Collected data
--
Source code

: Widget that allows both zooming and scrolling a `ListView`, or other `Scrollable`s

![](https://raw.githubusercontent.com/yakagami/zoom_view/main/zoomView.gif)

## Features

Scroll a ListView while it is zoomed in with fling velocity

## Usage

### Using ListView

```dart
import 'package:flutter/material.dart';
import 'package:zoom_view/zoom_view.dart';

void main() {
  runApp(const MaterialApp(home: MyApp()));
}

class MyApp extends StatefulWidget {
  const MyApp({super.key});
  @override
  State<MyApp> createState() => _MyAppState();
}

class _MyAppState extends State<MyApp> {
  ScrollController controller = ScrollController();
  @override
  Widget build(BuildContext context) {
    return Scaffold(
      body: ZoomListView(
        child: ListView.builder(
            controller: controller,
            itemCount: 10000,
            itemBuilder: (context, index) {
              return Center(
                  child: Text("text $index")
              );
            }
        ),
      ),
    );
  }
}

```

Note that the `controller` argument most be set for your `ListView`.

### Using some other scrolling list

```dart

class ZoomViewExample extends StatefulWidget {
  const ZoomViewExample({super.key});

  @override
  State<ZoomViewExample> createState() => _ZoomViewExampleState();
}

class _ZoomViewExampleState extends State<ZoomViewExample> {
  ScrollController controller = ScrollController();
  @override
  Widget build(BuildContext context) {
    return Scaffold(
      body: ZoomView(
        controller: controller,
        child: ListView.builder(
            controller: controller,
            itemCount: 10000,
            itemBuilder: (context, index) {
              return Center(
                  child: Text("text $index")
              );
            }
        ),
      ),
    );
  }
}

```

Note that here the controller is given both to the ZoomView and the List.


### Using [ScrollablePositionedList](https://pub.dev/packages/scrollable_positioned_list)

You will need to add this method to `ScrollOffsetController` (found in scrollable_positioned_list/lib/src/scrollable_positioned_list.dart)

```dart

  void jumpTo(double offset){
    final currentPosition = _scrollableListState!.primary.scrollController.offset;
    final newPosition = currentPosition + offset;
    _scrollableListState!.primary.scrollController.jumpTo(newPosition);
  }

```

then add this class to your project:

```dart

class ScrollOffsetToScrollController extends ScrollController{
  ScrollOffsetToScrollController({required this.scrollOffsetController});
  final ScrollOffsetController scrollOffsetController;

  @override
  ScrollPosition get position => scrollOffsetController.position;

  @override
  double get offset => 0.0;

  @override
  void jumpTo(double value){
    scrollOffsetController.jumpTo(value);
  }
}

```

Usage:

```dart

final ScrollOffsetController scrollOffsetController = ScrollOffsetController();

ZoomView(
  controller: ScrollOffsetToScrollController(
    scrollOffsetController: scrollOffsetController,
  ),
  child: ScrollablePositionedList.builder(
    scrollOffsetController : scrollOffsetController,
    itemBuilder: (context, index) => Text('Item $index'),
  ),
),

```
--
__EXERCISE__.
Print all of the data exactly as it was given.

__RESPONSE TO THE TASK__.
Source code

: Widget that allows both zooming and scrolling a `ListView`, or other `Scrollable`s

![](https://raw.githubusercontent.com/yakagami/zoom_view/main/zoomView.gif)

## Features

Scroll a ListView while it is zoomed in with fling velocity

## Usage

### Using ListView

```dart
import 'package:flutter/material.dart';
import 'package:zoom_view/zoom_view.dart';

void main() {
  runApp(const MaterialApp(home: MyApp()));
}

class MyApp extends StatefulWidget {
  const MyApp({super.key});
  @override
  State<MyApp> createState() => _MyAppState();
}

class _MyAppState extends State<MyApp> {
  ScrollController controller = ScrollController();
  @override
  Widget build(BuildContext context) {
    return Scaffold(
      body: ZoomListView(
        child: ListView.builder(
            controller: controller,
            itemCount: 10000,
            itemBuilder: (context, index) {
              return Center(
                  child: Text("text $index")
              );
            }
        ),
      ),
    );
  }
}

```

Note that the `controller` argument most be set for your `ListView`.

### Using some other scrolling list

```dart

class ZoomViewExample extends StatefulWidget {
  const ZoomViewExample({super.key});

  @override
  State<ZoomViewExample> createState() => _ZoomViewExampleState();
}

class _ZoomViewExampleState extends State<ZoomViewExample> {
  ScrollController controller = ScrollController();
  @override
  Widget build(BuildContext context) {
    return Scaffold(
      body: ZoomView(
        controller: controller,
        child: ListView.builder(
            controller: controller,
            itemCount: 10000,
            itemBuilder: (context, index) {
              return Center(
                  child: Text("text $index")
              );
            }
        ),
      ),
    );
  }
}

```

Note that here the controller is given both to the ZoomView and the List.


### Using [ScrollablePositionedList](https://pub.dev/packages/scrollable_positioned_list)

You will need to add this method to `ScrollOffsetController` (found in scrollable_positioned_list/lib/src/scrollable_positioned_list.dart)

```dart

  void jumpTo(double offset){
    final currentPosition = _scrollableListState!.primary.scrollController.offset;
    final newPosition = currentPosition + offset;
    _scrollableListState!.primary.scrollController.jumpTo(newPosition);
  }

```

then add this class to your project:

```dart

class ScrollOffsetToScrollController extends ScrollController{
  ScrollOffsetToScrollController({required this.scrollOffsetController});
  final ScrollOffsetController scrollOffsetController;

  @override
  ScrollPosition get position => scrollOffsetController.position;

  @override
  double get offset => 0.0;

  @override
  void jumpTo(double value){
    scrollOffsetController.jumpTo(value);
  }
}

```

Usage:

```dart

final ScrollOffsetController scrollOffsetController = ScrollOffsetController();

ZoomView(
  controller: ScrollOffsetToScrollController(
    scrollOffsetController: scrollOffsetController,
  ),
  child: ScrollablePositionedList.builder(
    scrollOffsetController : scrollOffsetController,
    itemBuilder: (context, index) => Text('Item $index'),
  ),
),

```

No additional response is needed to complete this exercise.